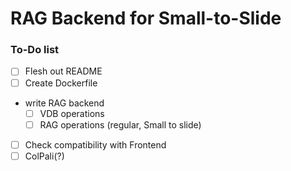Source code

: # RAG Backend for Small-to-Slide


### To-Do list
- [ ] Flesh out README
- [ ] Create Dockerfile
- write RAG backend
  - [ ] VDB operations 
  - [ ] RAG operations (regular, Small to slide)
- [ ] Check compatibility with Frontend
- [ ] ColPali(?)
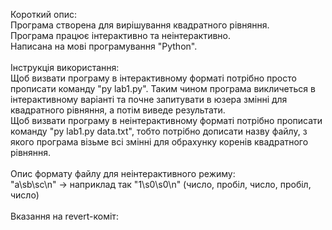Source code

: Короткий опис:
<br/>
Програма створена для вирішування квадратного рівняння. 
<br/>
Програма працює інтерактивно та неінтерактивно. 
<br/>
Написана на мові програмування "Python".
<br/>
<br/>
Інструкція використання:
<br/>
Щоб визвати програму в інтерактивному форматі потрібно просто прописати команду "py lab1.py". Таким чином програма викличеться в інтерактивному варіанті та почне запитувати в юзера змінні для квадратного рівняння, а потім виведе результати.
<br/>
Щоб визвати програму в неінтерактивному форматі потрібно прописати команду "py lab1.py data.txt", тобто потрібно дописати назву файлу, з якого програма візьме всі змінні для обрахунку коренів квадратного рівняння.
<br/>
<br/>
Опис формату файлу для неінтерактивного режиму:
<br/>
"a\sb\sc\n" -> наприклад так "1\s0\s0\n" (число, пробіл, число, пробіл, число)
<br/>
<br/>
Вказання на revert-коміт:
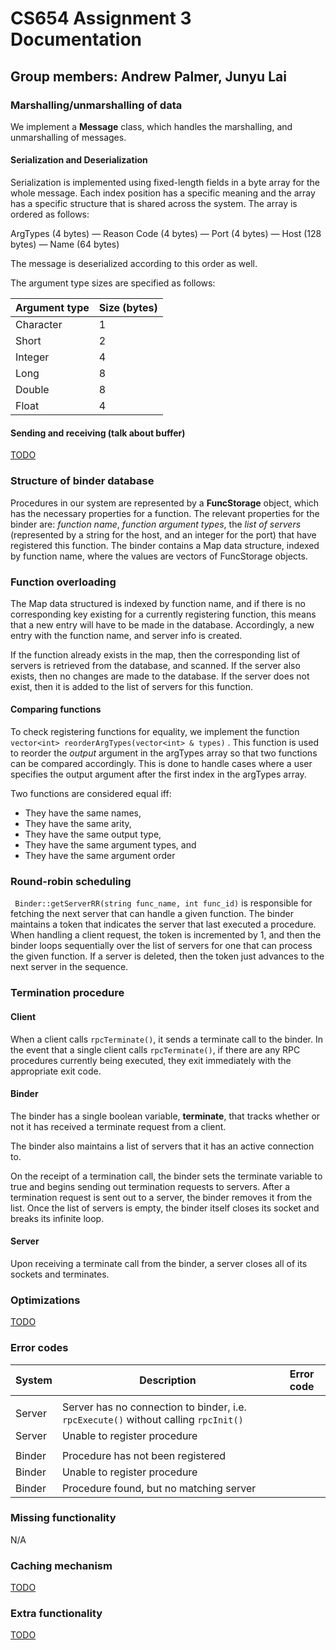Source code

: # CS654 Assignment 3 Documentation

## Group members: Andrew Palmer, Junyu Lai



### Marshalling/unmarshalling of data

We implement a **Message** class, which handles the marshalling, and unmarshalling of messages.

#### Serialization and Deserialization

Serialization is implemented using fixed-length fields in a byte array for the whole message. Each index position has a specific meaning and the array has a specific structure that is shared across the system. The array is ordered as follows:

ArgTypes (4 bytes) — Reason Code (4 bytes) — Port (4 bytes) — Host (128 bytes) — Name (64 bytes)

The message is deserialized according to this order as well.

The argument type sizes are specified as follows:

| Argument type | Size (bytes) |
| ------------- | ------------ |
| Character     | 1            |
| Short         | 2            |
| Integer       | 4            |
| Long          | 8            |
| Double        | 8            |
| Float         | 4            |

#### Sending and receiving (talk about buffer)

<u>TODO</u>

### Structure of binder database

Procedures in our system are represented by a **FuncStorage** object, which has the necessary properties for a function. The relevant properties for the binder are: *function name*, *function argument types*, the *list of servers* (represented by a string for the host, and an integer for the port) that have registered this function. The binder contains a Map data structure, indexed by function name, where the values are vectors of FuncStorage objects.

### Function overloading

The Map data structured is indexed by function name, and if there is no corresponding key existing for a currently registering function, this means that a new entry will have to be made in the database. Accordingly, a new entry with the function name, and server info is created.

If the function already exists in the map, then the corresponding list of servers is retrieved from the database, and scanned. If the server also exists, then no changes are made to the database. If the server does not exist, then it is added to the list of servers for this function.

#### Comparing functions

To check registering functions for equality, we implement the function `vector<int> reorderArgTypes(vector<int> & types)` . This function is used to reorder the *output* argument in the argTypes array so that two functions can be compared accordingly. This is done to handle cases where a user specifies the output argument after the first index in the argTypes array.

Two functions are considered equal iff:

- They have the same names,
- They have the same arity,
- They have the same output type,
- They have the same argument types, and
- They have the same argument order


### Round-robin scheduling

` Binder::getServerRR(string func_name, int func_id)` is responsible for fetching the next server that can handle a given function. The binder maintains a token that indicates the server that last executed a procedure. When handling a client request, the token is incremented by 1, and then the binder loops sequentially over the list of servers for one that can process the given function. If a server is deleted, then the token just advances to the next server in the sequence.



### Termination procedure

#### Client

When a client calls `rpcTerminate()`, it sends a terminate call to the binder. In the event that a single client calls `rpcTerminate()`, if there are any RPC procedures currently being executed, they exit immediately with the appropriate exit code.

#### Binder

The binder has a single boolean variable, **terminate**, that tracks whether or not it has received a terminate request from a client.

The binder also maintains a list of servers that it has an active connection to.

On the receipt of a termination call, the binder sets the terminate variable to true and begins sending out termination requests to servers. After a termination request is sent out to a server, the binder removes it from the list. Once the list of servers is empty, the binder itself closes its socket and breaks its infinite loop.

#### Server

Upon receiving a terminate call from the binder, a server closes all of its sockets and terminates.

### Optimizations

<u>TODO</u>

### Error codes

| System | Description                              | Error code |
| ------ | ---------------------------------------- | ---------- |
|        |                                          |            |
| Server | Server has no connection to binder, i.e. `rpcExecute()` without calling `rpcInit()` |            |
| Server | Unable to register procedure             |            |
|        |                                          |            |
| Binder | Procedure has not been registered        |            |
| Binder | Unable to register procedure             |            |
| Binder | Procedure found, but no matching server  |            |

### Missing functionality

N/A

### Caching mechanism

<u>TODO</u>

### Extra functionality

<u>TODO</u>
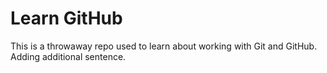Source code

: # Learn GitHub

This is a throwaway repo used to learn about working with Git and GitHub.
Adding additional sentence.
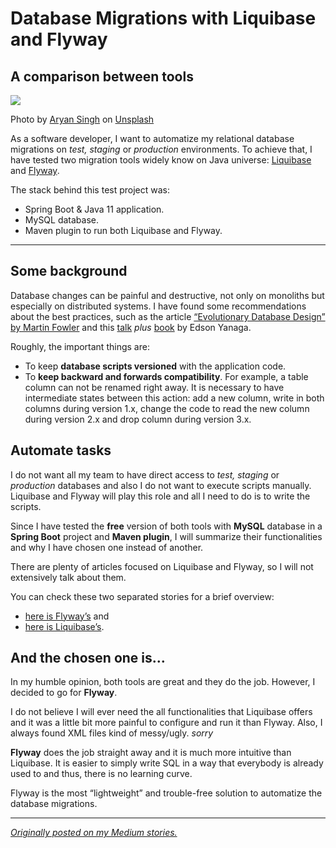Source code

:
# Database Migrations with Liquibase and Flyway

## A comparison between tools

![](https://miro.medium.com/max/5962/0*9vFU-o3uJLSuUX_V)

Photo by  [Aryan Singh](https://unsplash.com/@wuzclicks?utm_source=medium&utm_medium=referral)  on  [Unsplash](https://unsplash.com/?utm_source=medium&utm_medium=referral)

As a software developer, I want to automatize my relational database migrations on  _test, staging_ or  _production_ environments. To achieve that, I have tested two migration tools widely know on Java universe:  [Liquibase](https://www.liquibase.org/)  and  [Flyway](https://flywaydb.org/).

The stack behind this test project was:

-   Spring Boot & Java 11 application.
-   MySQL database.
-   Maven plugin to run both Liquibase and Flyway.

----------

## Some background

Database changes can be painful and destructive, not only on monoliths but especially on distributed systems. I have found some recommendations about the best practices, such as the article  [“Evolutionary Database Design” by Martin Fowler](https://martinfowler.com/articles/evodb.html)  and this  [talk](https://www.youtube.com/watch?v=eRz3xjM08l0)  _plus_ [book](https://developers.redhat.com/books/migrating-microservice-databases-relational-monolith-distributed-data/) by Edson Yanaga.

Roughly, the important things are:

-   To keep  **database scripts versioned** with the application code.
-   To  **keep backward and forwards compatibility**. For example, a table column can not be renamed right away. It is necessary to have intermediate states between this action: add a new column, write in both columns during version 1.x, change the code to read the new column during version 2.x and drop column during version 3.x.

## Automate tasks

I do not want all my team to have direct access to  _test, staging_ or  _production_ databases and also I do not want to execute scripts manually. Liquibase and Flyway will play this role and all I need to do is to write the scripts.

Since I have tested the  **free**  version of both tools with  **MySQL** database in a  **Spring Boot**  project and  **Maven plugin**, I will summarize their functionalities and why I have chosen one instead of another.

There are plenty of articles focused on Liquibase and Flyway, so I will not extensively talk about them.

You can check these two separated stories for a brief overview:

-   [here is Flyway’s](https://medium.com/@danianepg/flyway-b91f53debede?sk=8535e07de61e84ba6ecce0bff818d02a)  and
-   [here is Liquibase’s](https://medium.com/@danianepg/liquibase-38ea6344a4b9?sk=695158733356e84bcccccd3e40995c67).

## And the chosen one is…

In my humble opinion, both tools are great and they do the job. However, I decided to go for  **Flyway**.

I do not believe I will ever need the all functionalities that Liquibase offers and it was a little bit more painful to configure and run it than Flyway. Also, I always found XML files kind of messy/ugly. *sorry*

**Flyway** does the job straight away and it is much more intuitive than Liquibase. It is easier to simply write SQL in a way that everybody is already used to and thus, there is no learning curve.

Flyway is the most “lightweight” and trouble-free solution to automatize the database migrations.

----------
[*Originally posted on my Medium stories.*](https://medium.com/@danianepg/database-migrations-with-liquibase-and-flyway-5946379c7738?source=friends_link&sk=3d73f41cf8d50a0bba38ab0fc0bb6cd5)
======
§ PROMPT: Find the number of lines in the listing that carry the word "команду". Only that figure should appear in the reply.

§ SOLUTION BELOW: 2